Abstract

Plants respond to chilling exposure by increasing the relative proportion of polyunsaturated fatty acids in their lipids. However, unlike the response in many other organisms, plant fatty acid desaturase genes are typically not upregulated during this process. We expressed the Brassica napus FAD3 gene, which encodes an enzyme for synthesis of linolenic acid, in Saccharomyces cerevisiae and observed a temperature-dependent increase in linolenic acid production at cooler growth temperatures. Untransformed yeast cells, however, responded to cooler temperatures primarily by shortening fatty acid chains, even when polyunsaturated fatty acids were supplied in the growth media.
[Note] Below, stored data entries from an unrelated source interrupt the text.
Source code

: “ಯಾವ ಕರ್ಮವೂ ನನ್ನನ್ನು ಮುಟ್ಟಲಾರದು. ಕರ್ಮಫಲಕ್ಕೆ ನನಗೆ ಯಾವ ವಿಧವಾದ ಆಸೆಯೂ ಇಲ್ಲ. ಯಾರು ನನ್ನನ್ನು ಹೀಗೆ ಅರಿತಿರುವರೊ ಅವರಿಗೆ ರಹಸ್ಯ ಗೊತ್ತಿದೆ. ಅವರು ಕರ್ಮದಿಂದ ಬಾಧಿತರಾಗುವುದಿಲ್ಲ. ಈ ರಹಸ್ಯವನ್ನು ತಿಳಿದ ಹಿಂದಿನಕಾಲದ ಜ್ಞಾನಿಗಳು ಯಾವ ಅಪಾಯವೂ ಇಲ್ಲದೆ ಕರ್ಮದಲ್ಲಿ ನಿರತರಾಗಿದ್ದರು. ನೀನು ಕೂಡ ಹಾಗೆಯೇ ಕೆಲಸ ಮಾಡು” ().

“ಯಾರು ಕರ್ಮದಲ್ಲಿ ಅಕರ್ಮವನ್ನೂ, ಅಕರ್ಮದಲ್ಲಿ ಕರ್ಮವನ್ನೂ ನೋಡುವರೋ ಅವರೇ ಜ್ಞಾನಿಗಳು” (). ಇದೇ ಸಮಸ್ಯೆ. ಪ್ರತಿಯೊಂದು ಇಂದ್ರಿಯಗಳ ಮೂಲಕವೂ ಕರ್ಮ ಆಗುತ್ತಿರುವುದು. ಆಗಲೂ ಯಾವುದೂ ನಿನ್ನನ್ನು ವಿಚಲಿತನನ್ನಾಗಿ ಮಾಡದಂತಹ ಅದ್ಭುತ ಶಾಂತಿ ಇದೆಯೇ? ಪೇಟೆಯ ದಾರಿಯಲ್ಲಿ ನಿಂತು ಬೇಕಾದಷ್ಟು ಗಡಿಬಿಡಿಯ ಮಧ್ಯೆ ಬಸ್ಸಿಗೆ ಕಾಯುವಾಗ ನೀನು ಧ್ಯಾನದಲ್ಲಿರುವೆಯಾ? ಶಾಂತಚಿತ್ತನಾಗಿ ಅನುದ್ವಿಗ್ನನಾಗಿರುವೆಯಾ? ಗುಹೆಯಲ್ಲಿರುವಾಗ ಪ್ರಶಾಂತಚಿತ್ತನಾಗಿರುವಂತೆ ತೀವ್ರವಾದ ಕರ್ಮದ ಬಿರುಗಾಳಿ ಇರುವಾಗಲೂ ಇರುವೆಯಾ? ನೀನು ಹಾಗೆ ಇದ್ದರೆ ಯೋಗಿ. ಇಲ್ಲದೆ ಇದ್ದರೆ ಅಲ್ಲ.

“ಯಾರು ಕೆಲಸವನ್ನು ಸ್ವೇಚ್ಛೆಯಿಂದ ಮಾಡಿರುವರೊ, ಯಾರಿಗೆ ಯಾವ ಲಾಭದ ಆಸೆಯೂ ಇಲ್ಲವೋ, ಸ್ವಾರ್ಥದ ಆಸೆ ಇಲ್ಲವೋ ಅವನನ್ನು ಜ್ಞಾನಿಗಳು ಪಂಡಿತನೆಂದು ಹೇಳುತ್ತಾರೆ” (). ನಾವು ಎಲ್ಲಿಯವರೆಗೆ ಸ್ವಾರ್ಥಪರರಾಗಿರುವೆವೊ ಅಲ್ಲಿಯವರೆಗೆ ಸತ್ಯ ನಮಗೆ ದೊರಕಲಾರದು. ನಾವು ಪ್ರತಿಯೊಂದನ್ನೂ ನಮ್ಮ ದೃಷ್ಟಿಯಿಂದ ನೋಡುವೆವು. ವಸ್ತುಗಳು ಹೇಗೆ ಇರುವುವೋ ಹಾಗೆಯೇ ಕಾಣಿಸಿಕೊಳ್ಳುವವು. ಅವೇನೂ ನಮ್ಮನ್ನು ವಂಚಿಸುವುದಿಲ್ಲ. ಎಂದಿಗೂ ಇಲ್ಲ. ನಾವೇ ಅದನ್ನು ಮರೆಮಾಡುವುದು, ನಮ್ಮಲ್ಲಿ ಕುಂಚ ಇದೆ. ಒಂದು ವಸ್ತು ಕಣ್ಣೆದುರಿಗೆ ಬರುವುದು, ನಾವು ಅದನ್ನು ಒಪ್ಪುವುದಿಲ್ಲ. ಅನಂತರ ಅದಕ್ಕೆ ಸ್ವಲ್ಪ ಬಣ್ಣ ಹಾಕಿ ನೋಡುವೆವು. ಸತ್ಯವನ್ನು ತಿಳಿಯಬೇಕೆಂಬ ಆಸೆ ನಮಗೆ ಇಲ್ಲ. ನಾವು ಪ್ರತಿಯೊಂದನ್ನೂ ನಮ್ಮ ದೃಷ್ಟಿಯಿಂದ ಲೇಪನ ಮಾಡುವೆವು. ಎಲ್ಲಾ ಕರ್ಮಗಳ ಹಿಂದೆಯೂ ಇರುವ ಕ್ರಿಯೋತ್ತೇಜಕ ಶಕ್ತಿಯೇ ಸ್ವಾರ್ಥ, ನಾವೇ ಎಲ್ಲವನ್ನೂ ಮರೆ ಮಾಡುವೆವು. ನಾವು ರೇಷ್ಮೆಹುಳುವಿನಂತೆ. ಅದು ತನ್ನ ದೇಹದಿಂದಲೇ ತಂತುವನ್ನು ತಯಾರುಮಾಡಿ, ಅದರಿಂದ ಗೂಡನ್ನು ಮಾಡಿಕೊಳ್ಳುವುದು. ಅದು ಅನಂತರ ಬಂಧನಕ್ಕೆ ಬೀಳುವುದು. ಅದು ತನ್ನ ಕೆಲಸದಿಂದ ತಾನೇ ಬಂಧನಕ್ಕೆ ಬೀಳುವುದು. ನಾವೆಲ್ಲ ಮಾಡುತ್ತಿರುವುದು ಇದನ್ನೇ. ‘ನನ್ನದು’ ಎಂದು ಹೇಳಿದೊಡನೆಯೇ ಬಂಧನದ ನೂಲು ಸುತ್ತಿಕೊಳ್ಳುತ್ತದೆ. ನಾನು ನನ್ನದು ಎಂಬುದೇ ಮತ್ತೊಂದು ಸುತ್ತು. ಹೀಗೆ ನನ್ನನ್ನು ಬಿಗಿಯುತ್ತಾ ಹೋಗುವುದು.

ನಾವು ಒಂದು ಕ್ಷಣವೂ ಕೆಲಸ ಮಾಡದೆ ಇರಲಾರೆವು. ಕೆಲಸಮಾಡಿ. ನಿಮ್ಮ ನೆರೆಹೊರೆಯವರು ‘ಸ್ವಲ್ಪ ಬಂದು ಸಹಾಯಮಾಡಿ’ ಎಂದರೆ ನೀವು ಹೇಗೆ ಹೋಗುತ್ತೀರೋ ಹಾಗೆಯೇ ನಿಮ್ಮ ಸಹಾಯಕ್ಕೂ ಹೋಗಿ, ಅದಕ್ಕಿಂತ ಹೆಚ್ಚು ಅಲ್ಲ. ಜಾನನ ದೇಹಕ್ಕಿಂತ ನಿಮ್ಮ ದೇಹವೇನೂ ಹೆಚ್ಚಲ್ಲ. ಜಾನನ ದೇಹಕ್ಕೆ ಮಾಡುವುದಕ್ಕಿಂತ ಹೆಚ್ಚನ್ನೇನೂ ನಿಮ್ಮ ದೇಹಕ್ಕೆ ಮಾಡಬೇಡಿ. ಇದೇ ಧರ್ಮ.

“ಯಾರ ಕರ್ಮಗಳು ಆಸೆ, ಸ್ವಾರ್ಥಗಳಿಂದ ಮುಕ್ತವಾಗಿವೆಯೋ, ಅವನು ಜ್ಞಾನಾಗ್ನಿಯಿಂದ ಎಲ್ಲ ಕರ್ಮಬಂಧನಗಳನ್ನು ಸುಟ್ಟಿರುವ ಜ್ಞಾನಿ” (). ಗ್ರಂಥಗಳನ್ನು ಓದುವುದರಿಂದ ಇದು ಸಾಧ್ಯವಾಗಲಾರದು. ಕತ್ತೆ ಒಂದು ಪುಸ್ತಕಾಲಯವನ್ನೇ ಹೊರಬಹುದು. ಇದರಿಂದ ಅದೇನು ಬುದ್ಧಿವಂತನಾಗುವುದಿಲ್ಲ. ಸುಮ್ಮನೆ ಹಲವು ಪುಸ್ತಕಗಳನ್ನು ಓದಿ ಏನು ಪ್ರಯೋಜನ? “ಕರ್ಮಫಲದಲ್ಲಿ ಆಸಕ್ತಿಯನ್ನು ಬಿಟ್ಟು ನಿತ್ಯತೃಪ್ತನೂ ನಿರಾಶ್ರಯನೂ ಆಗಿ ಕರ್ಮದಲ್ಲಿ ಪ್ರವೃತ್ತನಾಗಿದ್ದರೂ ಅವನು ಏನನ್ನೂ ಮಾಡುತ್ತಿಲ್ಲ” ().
Measurement of the steady-state levels of Fad3 protein in transformed yeast revealed an 8.5-fold increase in steady-state amount of desaturase enzyme when cells were cultivated at cooler temperatures. The increase was not due to changes in transcriptional activity, since Northern hybridization revealed no appreciable changes in abundance of FAD3 transcripts at cooler temperatures. Taken together, the results suggest that the increase in linolenic acid content in cells containing Fad3 was not due to enhanced physiological demand for polyunsaturated fatty acids by yeast, but rather a cold-inducible, post-transcriptional increase in steady-state amount of plant desaturase enzyme. Implications for plant adaptation to chilling are discussed.